Five (More) Onscreen Clunkers
We all know sequels are rarely as good as the first, but give this second round of clunkers from film and television a chance. Each of the following cars was selected based on reader comments.
- “Uncle Buck,” 1975 Mercury Marquis Brougham: We all have that oddball relative — if you can’t think of one, well, it’s probably you. In 1989’s hit comedy, “Uncle Buck,” John Candy portrays Uncle Buck, an unemployed gambler charged with caring for his wealthy suburbanite brother’s children. While the children might find Uncle Buck a bit odd, they find his ’75 Marquis downright revolting — and terrifying if standing anywhere near it when it backfires.
- “Columbo,” 1959 Peugeot 403 Cabriolet: This popular television series starred Peter Falk as disheveled detective Lieutenant Columbo.

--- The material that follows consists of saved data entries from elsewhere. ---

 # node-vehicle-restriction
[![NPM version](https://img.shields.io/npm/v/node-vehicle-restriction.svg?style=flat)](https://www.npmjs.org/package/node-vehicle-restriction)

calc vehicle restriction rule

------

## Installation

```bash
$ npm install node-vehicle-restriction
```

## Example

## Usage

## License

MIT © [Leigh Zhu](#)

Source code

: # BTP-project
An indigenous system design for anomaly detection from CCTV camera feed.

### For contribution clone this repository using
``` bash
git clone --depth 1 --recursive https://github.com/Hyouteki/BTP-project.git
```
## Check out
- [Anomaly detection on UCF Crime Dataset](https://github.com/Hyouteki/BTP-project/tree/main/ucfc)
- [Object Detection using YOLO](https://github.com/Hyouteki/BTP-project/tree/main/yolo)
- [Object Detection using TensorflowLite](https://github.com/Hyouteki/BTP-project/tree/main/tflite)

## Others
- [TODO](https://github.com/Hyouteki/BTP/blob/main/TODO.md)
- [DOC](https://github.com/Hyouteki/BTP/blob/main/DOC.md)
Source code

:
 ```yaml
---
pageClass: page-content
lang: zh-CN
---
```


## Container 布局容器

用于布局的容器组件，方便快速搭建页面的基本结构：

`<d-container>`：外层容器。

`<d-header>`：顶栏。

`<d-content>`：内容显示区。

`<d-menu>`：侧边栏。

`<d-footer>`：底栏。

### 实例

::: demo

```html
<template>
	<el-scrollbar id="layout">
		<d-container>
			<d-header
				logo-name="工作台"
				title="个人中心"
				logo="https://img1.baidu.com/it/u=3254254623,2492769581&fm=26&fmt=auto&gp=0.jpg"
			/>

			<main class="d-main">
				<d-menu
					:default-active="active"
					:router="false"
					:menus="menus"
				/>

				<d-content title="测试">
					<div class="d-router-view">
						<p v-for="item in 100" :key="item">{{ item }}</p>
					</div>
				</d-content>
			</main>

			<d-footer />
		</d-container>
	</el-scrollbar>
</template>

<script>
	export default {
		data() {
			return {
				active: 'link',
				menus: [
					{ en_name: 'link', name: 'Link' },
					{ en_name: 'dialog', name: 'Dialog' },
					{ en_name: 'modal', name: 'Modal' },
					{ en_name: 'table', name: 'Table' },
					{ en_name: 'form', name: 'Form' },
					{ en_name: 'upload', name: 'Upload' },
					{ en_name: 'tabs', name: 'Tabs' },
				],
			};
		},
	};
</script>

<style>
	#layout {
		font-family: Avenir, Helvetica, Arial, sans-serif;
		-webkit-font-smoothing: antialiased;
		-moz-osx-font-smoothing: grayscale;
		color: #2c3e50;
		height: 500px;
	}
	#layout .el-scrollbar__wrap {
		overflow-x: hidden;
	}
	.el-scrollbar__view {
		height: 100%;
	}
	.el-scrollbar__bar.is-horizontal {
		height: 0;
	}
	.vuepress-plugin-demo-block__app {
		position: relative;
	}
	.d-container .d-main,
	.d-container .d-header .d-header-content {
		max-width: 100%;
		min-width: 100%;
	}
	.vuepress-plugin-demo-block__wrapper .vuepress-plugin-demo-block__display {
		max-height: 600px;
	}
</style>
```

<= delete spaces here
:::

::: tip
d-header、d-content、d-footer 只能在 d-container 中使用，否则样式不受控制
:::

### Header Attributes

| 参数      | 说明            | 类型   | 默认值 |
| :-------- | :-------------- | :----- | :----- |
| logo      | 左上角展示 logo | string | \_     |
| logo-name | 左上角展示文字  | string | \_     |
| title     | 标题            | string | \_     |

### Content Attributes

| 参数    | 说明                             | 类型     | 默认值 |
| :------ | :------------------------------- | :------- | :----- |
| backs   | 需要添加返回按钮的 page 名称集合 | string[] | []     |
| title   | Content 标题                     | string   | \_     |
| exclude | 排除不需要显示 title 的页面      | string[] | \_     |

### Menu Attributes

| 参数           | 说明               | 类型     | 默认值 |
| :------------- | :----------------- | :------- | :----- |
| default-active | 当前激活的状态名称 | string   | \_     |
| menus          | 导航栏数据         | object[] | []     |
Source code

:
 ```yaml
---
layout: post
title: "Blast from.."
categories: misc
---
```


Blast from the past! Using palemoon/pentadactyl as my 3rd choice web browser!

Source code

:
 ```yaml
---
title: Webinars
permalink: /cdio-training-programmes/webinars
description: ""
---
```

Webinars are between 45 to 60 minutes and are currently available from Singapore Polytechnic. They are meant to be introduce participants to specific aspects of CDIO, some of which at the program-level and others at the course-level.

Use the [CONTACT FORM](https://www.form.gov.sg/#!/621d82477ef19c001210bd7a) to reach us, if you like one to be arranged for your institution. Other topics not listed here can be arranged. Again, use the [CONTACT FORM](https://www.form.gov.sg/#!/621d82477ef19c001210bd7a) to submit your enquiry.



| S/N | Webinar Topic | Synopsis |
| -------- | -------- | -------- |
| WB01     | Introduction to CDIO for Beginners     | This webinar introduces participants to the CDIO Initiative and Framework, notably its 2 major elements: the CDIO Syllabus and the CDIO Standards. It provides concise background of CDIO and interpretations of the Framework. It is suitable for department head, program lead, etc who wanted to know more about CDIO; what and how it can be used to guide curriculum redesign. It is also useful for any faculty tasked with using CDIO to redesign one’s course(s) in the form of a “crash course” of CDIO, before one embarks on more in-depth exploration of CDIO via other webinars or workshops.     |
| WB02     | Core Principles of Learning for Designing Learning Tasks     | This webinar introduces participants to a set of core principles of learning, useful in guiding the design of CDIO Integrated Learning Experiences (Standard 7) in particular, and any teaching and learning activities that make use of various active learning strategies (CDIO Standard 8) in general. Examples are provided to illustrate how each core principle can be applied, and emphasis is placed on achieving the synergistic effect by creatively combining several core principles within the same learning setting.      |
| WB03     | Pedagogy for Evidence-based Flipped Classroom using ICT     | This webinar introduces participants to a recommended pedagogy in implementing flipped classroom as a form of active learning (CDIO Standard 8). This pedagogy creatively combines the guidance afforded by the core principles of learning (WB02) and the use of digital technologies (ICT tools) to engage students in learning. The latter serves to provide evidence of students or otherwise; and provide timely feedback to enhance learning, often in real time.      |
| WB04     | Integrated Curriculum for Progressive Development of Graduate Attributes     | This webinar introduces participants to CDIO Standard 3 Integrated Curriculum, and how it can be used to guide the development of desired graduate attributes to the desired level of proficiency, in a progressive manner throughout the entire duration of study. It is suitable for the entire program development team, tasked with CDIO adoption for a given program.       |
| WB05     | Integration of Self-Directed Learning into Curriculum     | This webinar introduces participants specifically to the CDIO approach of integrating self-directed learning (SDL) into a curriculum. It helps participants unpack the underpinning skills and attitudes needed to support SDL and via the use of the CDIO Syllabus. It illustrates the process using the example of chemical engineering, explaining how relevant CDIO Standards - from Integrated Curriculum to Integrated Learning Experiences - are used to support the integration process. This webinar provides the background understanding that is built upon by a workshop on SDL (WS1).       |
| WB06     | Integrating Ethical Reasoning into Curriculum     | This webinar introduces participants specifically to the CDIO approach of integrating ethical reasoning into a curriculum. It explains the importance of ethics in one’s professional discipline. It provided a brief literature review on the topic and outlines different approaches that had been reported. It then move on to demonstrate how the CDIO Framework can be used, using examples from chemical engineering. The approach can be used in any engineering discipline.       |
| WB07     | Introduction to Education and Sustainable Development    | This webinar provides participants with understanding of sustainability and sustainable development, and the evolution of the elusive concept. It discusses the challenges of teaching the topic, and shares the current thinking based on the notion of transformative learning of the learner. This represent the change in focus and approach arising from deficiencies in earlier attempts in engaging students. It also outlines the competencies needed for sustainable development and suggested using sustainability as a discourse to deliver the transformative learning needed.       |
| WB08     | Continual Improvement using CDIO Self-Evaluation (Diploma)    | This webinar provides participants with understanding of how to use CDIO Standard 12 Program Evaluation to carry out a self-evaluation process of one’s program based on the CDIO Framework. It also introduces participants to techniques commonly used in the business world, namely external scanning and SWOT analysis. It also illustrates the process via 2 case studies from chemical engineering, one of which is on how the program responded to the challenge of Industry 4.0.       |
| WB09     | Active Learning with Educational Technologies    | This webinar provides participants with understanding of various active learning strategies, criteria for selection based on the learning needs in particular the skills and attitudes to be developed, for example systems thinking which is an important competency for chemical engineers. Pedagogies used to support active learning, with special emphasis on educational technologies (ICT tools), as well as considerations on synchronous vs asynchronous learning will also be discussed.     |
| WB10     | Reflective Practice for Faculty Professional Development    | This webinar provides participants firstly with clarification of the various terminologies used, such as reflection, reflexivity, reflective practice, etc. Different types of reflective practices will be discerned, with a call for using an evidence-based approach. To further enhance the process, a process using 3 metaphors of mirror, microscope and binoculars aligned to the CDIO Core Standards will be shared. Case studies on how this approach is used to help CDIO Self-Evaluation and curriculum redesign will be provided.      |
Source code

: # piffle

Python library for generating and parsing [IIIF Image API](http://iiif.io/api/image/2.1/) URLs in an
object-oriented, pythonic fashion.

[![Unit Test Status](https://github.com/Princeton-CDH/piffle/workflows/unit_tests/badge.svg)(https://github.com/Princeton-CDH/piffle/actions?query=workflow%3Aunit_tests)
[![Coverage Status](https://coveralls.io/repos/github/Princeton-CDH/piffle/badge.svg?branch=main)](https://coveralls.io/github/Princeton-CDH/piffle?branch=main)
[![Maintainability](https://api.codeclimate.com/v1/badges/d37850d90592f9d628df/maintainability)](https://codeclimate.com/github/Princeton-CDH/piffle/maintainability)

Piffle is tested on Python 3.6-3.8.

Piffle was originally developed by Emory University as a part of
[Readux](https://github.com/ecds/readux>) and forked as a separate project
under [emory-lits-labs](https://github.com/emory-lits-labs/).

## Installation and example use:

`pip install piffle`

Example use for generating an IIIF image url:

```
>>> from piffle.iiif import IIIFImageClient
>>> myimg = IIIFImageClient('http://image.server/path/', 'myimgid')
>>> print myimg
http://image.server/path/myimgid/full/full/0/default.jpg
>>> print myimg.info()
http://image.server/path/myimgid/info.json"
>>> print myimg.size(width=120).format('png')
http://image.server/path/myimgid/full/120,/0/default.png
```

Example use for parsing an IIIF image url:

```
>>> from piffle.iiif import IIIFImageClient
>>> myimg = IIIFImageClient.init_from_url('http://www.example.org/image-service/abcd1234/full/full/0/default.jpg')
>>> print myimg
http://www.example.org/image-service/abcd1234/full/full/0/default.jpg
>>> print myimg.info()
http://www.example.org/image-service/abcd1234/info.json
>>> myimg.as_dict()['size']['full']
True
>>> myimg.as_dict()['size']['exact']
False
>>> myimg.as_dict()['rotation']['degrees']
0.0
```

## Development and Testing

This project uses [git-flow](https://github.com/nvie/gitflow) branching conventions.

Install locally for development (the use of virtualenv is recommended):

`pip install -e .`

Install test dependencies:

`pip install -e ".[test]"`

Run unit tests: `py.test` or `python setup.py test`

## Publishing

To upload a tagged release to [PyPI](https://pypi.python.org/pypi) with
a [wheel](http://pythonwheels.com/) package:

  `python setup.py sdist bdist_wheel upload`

While most cops would opt to drive a service car, Columbo chooses to drive his personal car, a faded Peugeot 403 Cabriolet that often suffers from mechanical problems at inopportune moments. And just one more thing: The car was personally selected for the show by Falk, after he spotted it in a parking lot at Universal Studios.
- “Wayne’s World,” 1976 AMC Pacer: Ah, the “Mirth Mobile”! This 1976 Pacer was the ride of choice for public-access cable stars Wayne and Garth in 1992’s cult classic “Wayne’s World.” While the Mirth Mobile, with its mismatched wheels and flame decals, is sure to make any car lover go “schwing,” the Pacer is often noted for its unique styling, courtesy of the famous designer Richard Teague.
- “Harper,” 1956 Porsche 356 Speedster: Who would have ever thought of Paul Newman driving a Porsche on the big screen? Sarcasm aside, Paul Newman’s eponymous character, Harper, is a wisecracking private investigator tasked with tracking down a kidnapped millionaire in the 1966 film of the same name. Harper’s decrepit Porsche 356 Speedster makes several appearances in the film, including a horrific tumble down a hill (at least for a Porsche-phile like myself). Fortunately it was not a true 356A Speedster, but a shell with exhaust tips attached.
- “Dude Where’s My Car,” 1979 Renault Le Car: In 2000’s so-bad-it’s-funny comedy “Dude, Where’s My Car,” Ashton Kutcher and Seann William Scott wake up from an eventful night only to find they’ve forgotten where they parked their beat-up Renault Le Car. In an effort to find it, they encounter an unlikely group of UFO cultists, two races of aliens, and a universe-destroying Rubik’s Cube. After saving the universe from guaranteed destruction via the Rubik’s Cube, they discover that their car has been hidden behind a double-parked mail truck the entire time.